→ EXCERPTED DATA
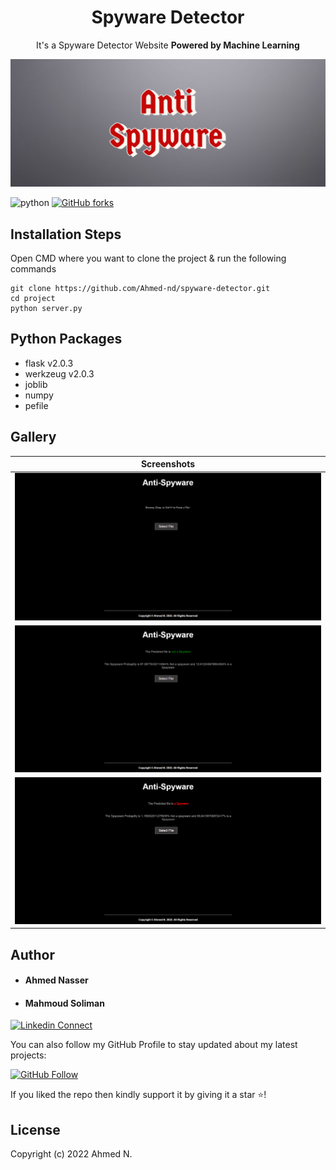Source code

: <h1 align="center">Spyware Detector</h1><p align="center">It's a Spyware Detector Website <b>Powered by Machine Learning</b> <br></p>

![Banner](readme_images/banner.png)

![python](https://img.shields.io/badge/python-3.10.2-brightgreen?style=flat-square&logo=python)
[![GitHub forks](https://img.shields.io/github/forks/Ahmed-nd/spyware-detector?style=social)](https://github.com/Ahmed-nd/spyware-detector/fork)

## Installation Steps

Open CMD where you want to clone the project & run the following commands

```
git clone https://github.com/Ahmed-nd/spyware-detector.git
cd project
python server.py
```

## Python Packages

* flask v2.0.3
* werkzeug v2.0.3
* joblib 
* numpy
* pefile

## Gallery

|  Screenshots    |
|:----:|
| ![Pages 1](readme_images/img1.png) |
| ![Pages 2](readme_images/img2.png) |
| ![Pages 3](readme_images/img3.png) |

## Author

* #### Ahmed Nasser
* #### Mahmoud Soliman


[![Linkedin Connect](https://img.shields.io/badge/Connect-Ahmed-lightgrey?style=social&logo=linkedin)](https://www.linkedin.com/in/ahmed-nasser-94a765171/)

You can also follow my GitHub Profile to stay updated about my latest projects:

[![GitHub Follow](https://img.shields.io/badge/Follow-Ahmed-lightgrey?style=social&logo=github)](https://github.com/Ahmed-nd)


If you liked the repo then kindly support it by giving it a star ⭐!


## License

Copyright (c) 2022 Ahmed N.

→ WORK REQUEST
Across the listing above, count the lines that include "clone" and give the figure with no other words.

→ ANSWER SECTION
2